That’s the first thought I have when my cell phone won’t stop ringing. Its early autumn and I’m at one of several in a string of trade shows on my 3rd quarter schedule. I’m 29 years old and I live out of a suitcase. I’m not even sure what city I’m in, what brand of hotel I slept in that night, or if I’m alone or not.
But the damned phone won’t stop ringing so I roll over and locate it. It’s my mother and she’s yelling at me about something. I can’t understand her. Perhaps I shouldn’t have had that last drink at the bar the night before because my head is throbbing.
She’s mumbling something about a plane. And not having a copy of my latest itinerary. I’m getting ready to hang up on her because I’m convinced this is part of some weird jet lag induced dream. And then I hear this part clearly…
Turn on the television. An airplane just flew into a building in New York City.
Okay, I say, hanging up. I switch on the television to see black smoke billowing out of one of the World Trade Center towers. I recognize them as I had just visited them a couple months before on a side weekend from my regular work travels.
And then seconds later, I see the second plane coming.

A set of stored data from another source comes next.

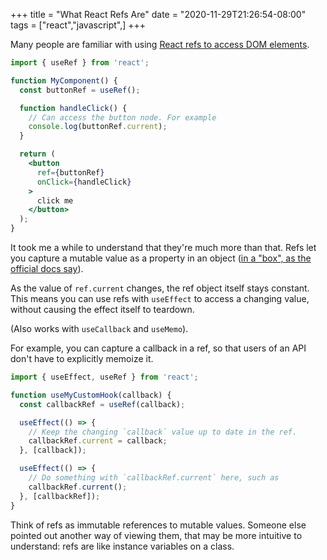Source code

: +++
title = "What React Refs Are"
date = "2020-11-29T21:26:54-08:00"
tags = ["react","javascript",]
+++

Many people are familiar with using [React refs to access DOM elements](https://reactjs.org/docs/refs-and-the-dom.html).

```jsx
import { useRef } from 'react';

function MyComponent() {
  const buttonRef = useRef();

  function handleClick() {
    // Can access the button node. For example
    console.log(buttonRef.current);
  }

  return (
    <button
      ref={buttonRef}
      onClick={handleClick}
    >
      click me
    </button>
  );
}
```

It took me a while to understand that they're much more than that. Refs let you capture a mutable value as a property in an object ([in a "box", as the official docs say](https://reactjs.org/docs/hooks-reference.html#useref)).

As the value of `ref.current` changes, the ref object itself stays constant. This means you can use refs with `useEffect` to access a changing value, without causing the effect itself to teardown.

(Also works with `useCallback` and `useMemo`).

For example, you can capture a callback in a ref, so that users of an API don't have to explicitly memoize it.

```js
import { useEffect, useRef } from 'react';

function useMyCustomHook(callback) {
  const callbackRef = useRef(callback);

  useEffect(() => {
    // Keep the changing `callback` value up to date in the ref.
    callbackRef.current = callback;
  }, [callback]);

  useEffect(() => {
    // Do something with `callbackRef.current` here, such as
    callbackRef.current();
  }, [callbackRef]);
}
```

Think of refs as immutable references to mutable values. Someone else pointed out another way of viewing them, that may be more intuitive to understand: refs are like instance variables on a class.
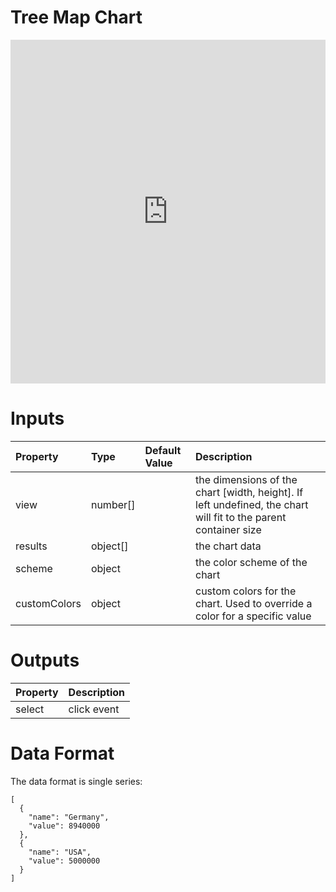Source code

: # Tree Map Chart

<iframe width="100%" height="550" frameborder="0" src="https://embed.plnkr.co/VvVTLXOOsMGfYtT9c1CX?show=preview"></iframe>

# Inputs
| Property     | Type     | Default Value | Description                                                                                                     |
|:-------------|:---------|:--------------|:----------------------------------------------------------------------------------------------------------------|
| view         | number[] |               | the dimensions of the chart [width, height]. If left undefined, the chart will fit to the parent container size |
| results      | object[] |               | the chart data                                                                                                  |
| scheme       | object   |               | the color scheme of the chart                                                                                   |
| customColors | object   |               | custom colors for the chart. Used to override a color for a specific value                                      |

# Outputs
| Property | Description |
|:---------|:------------|
| select   | click event |

# Data Format
The data format is single series:

```
[
  {
    "name": "Germany",
    "value": 8940000
  },
  {
    "name": "USA",
    "value": 5000000
  }
]
```
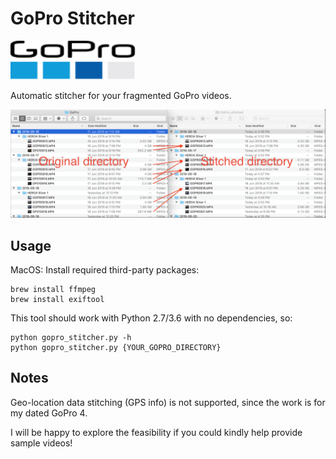 # GoPro Stitcher

<img src="./assets/gopro_logo.svg" width="200">

Automatic stitcher for your fragmented GoPro videos.

![sample](assets/sample.png)

## Usage

MacOS:
Install required third-party packages:
```
brew install ffmpeg
brew install exiftool
```

This tool should work with Python 2.7/3.6 with no dependencies, so:
```
python gopro_stitcher.py -h
python gopro_stitcher.py {YOUR_GOPRO_DIRECTORY}
```

## Notes

Geo-location data stitching (GPS info) is not supported, since the work is for my dated GoPro 4.

I will be happy to explore the feasibility if you could kindly help provide sample videos!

And impact.
I run to the bathroom and barely make it before I throw up, bile burning the back of my throat.
Shaking I stand up and walk back in the bedroom, trying to remember where I am.
It’s a Tuesday.
I’m in San Diego.
I’m supposed to be boarding a plane in a few hours to head home to Texas.
But I’m not going anywhere.
I strip off my clothes and turn on the shower and sit on the floor and cry.
I feel violated. Air world is my domain. And it’s being attacked. On my native soil.
I pull myself together and go through the grown up business of locating the members of my team, who are in a half-dozen different cities and figuring out the logistics of tearing down the trade show exhibit (at the show that has been abruptly cancelled).
In that time, two more planes crash. The world of aviation grinds to a halt.
And I return to the hotel, curl up under the covers, and refuse to sleep – the amber glow of CNN serving as a nightlight to keep the boogieman at bay.
My snow globe world of airplanes and travel has been smashed to pieces.